On 15 Jul 1998 01:30:30 +0200, David Kastrup <dak@mailhost.neuroinformatik.ruhr-uni-bochum.de>
wrote:
>temporary in the first place.  How about
>
>a = (temporary(a))[*,*,[4,1,2,3,0]]

I have no knowledge of the internals of IDL, but I do not think that
the use of `temporary' will help.  I am guessing that `temporary'
simply does the following:

     1.  Push value of `a' onto the stack.  This results in the
	 reference count to array attached to `a' being increased by 1.

     2.  Free `a' and undefine the variable.  This has the effect of
	 decrementing the reference count of array attached to `a' by 1.

The net result is that the ownership of the array attached to `a' will
have changed from `a' to the stack.  Now consider:

   a = a[*,*,[4,1,2,3,0]]

This will probably do the following:

    1.   Push value of `a' onto stack.  Reference count of array
	 increased by 1.
	 
    2.   Retrieve array from stack.

    3.   Create a new array that is a copy of the array on the stack
	 but with elements interchanged.  Push result onto stack with
	 a reference count of 1.
	 
    4.   Free array popped from stack.  This reduces the reference
	 count of array attached to `a' by 1.

    5.   Assign the value of array on stack to `a'.  First free the
	 array attached to `a', reducing the reference count by 1.
	 
    6.	 Then remove the new array from the stack and assign it to
	 `a'.  The reference count of this array is still 1.

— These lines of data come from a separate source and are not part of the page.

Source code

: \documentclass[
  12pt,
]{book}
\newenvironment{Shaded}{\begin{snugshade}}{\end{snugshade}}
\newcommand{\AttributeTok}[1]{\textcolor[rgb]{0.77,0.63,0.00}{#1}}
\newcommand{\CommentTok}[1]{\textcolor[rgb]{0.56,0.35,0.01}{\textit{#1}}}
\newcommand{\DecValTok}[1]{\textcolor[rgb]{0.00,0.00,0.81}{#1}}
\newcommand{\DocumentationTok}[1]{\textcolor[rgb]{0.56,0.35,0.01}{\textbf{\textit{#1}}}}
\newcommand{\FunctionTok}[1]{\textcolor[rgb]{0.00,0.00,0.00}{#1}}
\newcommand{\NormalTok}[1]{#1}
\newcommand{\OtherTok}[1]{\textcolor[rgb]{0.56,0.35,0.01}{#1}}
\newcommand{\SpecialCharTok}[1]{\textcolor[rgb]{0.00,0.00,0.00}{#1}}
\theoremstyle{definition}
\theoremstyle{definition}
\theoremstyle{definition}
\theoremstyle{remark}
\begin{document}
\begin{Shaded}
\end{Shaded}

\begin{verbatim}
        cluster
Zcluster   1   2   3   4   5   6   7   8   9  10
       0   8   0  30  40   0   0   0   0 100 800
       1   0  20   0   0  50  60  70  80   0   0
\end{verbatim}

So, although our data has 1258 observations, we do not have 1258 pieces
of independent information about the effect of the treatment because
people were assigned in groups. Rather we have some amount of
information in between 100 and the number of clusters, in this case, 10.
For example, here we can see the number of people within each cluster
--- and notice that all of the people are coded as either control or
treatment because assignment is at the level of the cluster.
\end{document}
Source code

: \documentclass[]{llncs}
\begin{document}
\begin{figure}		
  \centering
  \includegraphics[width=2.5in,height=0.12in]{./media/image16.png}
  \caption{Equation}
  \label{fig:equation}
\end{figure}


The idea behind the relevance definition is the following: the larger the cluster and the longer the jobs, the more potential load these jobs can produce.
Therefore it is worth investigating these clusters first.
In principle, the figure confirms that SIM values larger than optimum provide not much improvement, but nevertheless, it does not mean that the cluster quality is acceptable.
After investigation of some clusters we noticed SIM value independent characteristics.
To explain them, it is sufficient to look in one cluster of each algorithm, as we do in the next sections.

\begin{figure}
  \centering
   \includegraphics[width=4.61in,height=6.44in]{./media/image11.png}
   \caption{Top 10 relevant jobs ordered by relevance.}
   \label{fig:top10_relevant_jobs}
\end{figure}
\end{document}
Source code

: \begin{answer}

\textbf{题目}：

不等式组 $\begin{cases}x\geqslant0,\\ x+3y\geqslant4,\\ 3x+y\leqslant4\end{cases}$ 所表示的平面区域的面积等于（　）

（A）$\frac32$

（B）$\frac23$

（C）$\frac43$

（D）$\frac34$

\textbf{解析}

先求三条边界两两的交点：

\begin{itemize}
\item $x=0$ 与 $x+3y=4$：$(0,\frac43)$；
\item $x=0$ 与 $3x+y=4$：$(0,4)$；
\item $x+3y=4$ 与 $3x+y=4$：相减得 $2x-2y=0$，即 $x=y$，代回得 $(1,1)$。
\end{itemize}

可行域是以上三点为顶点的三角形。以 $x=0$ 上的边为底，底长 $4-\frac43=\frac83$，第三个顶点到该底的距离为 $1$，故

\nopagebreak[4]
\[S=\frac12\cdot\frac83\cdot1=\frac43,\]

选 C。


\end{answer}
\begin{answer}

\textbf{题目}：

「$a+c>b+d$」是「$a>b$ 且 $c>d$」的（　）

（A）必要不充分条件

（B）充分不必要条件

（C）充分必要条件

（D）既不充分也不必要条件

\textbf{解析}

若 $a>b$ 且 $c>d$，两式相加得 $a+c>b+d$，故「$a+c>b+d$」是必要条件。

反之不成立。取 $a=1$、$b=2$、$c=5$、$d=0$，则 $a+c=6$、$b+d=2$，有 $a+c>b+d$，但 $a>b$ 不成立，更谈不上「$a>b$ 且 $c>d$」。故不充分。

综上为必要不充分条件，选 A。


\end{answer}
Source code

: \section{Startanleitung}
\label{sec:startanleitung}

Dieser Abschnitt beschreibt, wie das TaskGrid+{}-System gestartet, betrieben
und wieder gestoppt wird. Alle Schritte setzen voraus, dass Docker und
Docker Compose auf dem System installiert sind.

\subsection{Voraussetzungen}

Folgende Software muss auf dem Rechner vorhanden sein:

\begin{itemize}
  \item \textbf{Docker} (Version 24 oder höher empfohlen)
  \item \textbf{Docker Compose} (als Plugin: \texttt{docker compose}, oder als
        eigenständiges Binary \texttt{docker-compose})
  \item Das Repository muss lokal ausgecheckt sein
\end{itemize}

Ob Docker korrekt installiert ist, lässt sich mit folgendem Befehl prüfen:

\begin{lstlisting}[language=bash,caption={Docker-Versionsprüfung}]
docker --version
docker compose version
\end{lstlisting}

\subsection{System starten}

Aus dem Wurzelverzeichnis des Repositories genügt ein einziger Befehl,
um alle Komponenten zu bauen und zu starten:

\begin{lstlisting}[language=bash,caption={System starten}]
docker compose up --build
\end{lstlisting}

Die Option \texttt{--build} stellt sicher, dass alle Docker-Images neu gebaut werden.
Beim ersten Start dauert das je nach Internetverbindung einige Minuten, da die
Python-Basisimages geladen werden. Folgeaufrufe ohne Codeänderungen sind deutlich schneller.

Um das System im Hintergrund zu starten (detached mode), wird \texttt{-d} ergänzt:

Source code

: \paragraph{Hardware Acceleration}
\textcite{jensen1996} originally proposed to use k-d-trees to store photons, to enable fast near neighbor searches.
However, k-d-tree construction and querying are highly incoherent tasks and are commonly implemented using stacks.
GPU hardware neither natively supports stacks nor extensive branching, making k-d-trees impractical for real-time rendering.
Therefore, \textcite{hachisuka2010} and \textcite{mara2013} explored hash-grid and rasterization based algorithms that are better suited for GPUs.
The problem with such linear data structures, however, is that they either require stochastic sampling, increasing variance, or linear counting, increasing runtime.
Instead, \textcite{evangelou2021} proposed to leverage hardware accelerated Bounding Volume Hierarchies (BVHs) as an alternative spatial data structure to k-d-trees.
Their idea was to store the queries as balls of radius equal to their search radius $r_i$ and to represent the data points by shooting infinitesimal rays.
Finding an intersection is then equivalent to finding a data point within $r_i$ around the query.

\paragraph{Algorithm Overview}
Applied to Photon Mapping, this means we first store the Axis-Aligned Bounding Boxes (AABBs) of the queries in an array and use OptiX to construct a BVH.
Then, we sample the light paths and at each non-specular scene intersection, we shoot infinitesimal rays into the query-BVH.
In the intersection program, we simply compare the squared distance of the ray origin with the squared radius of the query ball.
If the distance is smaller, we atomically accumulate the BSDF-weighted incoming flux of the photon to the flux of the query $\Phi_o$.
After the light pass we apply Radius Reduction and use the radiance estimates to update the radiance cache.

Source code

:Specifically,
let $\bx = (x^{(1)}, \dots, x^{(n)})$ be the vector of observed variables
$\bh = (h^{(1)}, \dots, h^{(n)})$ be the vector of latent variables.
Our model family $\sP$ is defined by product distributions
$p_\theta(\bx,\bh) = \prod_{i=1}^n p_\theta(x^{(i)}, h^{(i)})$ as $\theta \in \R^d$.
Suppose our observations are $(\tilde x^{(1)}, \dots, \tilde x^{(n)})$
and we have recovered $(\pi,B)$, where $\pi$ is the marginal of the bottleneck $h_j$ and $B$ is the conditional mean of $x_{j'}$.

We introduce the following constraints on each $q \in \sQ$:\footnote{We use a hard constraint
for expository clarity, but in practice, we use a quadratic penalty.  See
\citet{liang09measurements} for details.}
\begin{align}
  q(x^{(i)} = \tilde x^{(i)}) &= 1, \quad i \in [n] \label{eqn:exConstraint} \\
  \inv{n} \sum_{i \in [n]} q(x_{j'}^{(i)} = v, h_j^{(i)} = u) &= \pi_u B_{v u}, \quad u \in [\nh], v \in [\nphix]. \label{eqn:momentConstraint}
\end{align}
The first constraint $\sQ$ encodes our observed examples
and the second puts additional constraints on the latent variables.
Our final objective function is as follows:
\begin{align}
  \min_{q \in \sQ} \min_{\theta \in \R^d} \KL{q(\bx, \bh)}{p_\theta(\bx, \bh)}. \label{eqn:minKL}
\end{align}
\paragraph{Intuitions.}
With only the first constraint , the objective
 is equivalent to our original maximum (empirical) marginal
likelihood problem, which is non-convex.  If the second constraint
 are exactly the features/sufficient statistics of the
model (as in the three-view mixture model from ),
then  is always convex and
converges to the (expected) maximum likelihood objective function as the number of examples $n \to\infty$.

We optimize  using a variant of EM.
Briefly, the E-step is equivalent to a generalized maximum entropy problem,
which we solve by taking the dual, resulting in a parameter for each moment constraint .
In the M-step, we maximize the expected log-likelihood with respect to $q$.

In both cases, at some instant, the original array and its
``interchanged'' copy will both exist.  All `temporary' does is move
step 5 to between steps 1 and 2.

I imagine that `temporary' is really only useful in more complex
expressions, e.g., consider

     a = (a + b) + c

which consists of 3 arrays `a', `b', and `c'.  During the evaluation
of the RHS of this statement, 2 extra arrays will be created: (a+b)
and the result (a+b)+c.  Thus at some point, 5 arrays will exist.
Just prior to the assignment to `a', the temporary arrat (a+b) will be
freed.  Now consider:

     a = (temporary(a) + b) + c

After the evaluation of (temporary(a)+b), only 3 arrays will exist:
(a+b), b, and c.  Then when (a+b) is added to `c', another array will
be created raising the total number needed to 4.

Again, this is pure speculation and I may be totally wrong.  But I
cannot thing of another way to implement this.

--John